## Data supplied
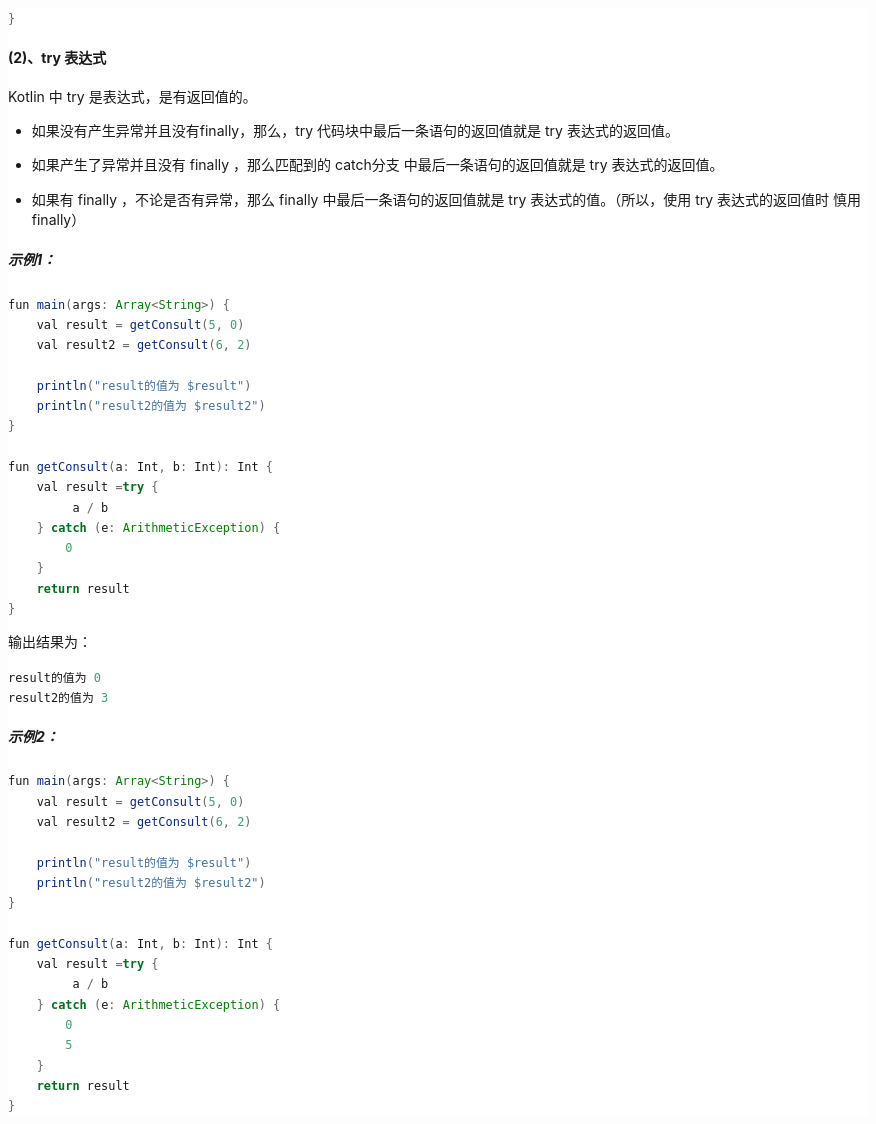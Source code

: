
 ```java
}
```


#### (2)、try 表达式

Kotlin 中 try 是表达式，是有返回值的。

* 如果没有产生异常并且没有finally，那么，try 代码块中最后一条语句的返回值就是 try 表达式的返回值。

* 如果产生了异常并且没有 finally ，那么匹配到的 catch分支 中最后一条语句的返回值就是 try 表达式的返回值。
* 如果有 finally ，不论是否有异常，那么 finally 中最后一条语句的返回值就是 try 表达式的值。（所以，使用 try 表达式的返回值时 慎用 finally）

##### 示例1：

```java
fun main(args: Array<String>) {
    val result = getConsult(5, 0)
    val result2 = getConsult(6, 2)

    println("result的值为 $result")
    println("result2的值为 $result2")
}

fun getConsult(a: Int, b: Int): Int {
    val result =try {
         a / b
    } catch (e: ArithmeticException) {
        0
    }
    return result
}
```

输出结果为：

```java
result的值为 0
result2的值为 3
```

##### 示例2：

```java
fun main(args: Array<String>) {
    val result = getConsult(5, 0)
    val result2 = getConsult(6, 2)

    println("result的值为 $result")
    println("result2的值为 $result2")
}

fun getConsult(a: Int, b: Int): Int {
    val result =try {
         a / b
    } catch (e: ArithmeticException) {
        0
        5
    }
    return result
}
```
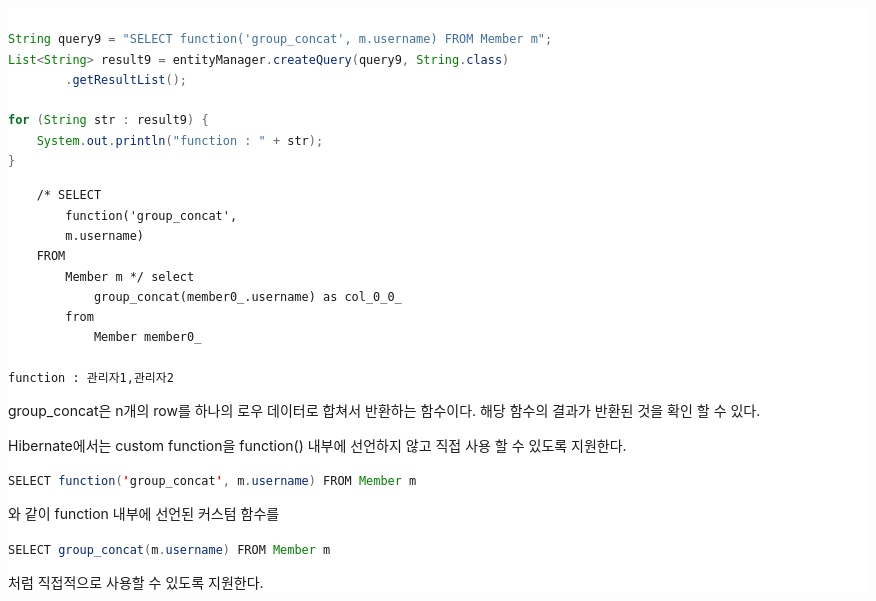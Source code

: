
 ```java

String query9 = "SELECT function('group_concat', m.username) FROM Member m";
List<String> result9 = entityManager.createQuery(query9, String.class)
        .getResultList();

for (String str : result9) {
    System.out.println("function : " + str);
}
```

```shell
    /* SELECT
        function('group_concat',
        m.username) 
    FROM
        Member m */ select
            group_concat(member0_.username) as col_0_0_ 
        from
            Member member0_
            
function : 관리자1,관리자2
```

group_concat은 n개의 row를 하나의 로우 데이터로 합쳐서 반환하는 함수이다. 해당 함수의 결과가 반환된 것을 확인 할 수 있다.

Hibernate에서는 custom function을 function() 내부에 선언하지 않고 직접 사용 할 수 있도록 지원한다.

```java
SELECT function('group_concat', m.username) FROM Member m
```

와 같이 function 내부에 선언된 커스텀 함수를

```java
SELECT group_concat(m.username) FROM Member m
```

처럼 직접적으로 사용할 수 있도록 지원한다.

## Task prompt
Go through the listing above and locate each line that holds the word "username". Copy those lines.

## Your solution
String query9 = "SELECT function('group_concat', m.username) FROM Member m";
        m.username) 
            group_concat(member0_.username) as col_0_0_ 
SELECT function('group_concat', m.username) FROM Member m
SELECT group_concat(m.username) FROM Member m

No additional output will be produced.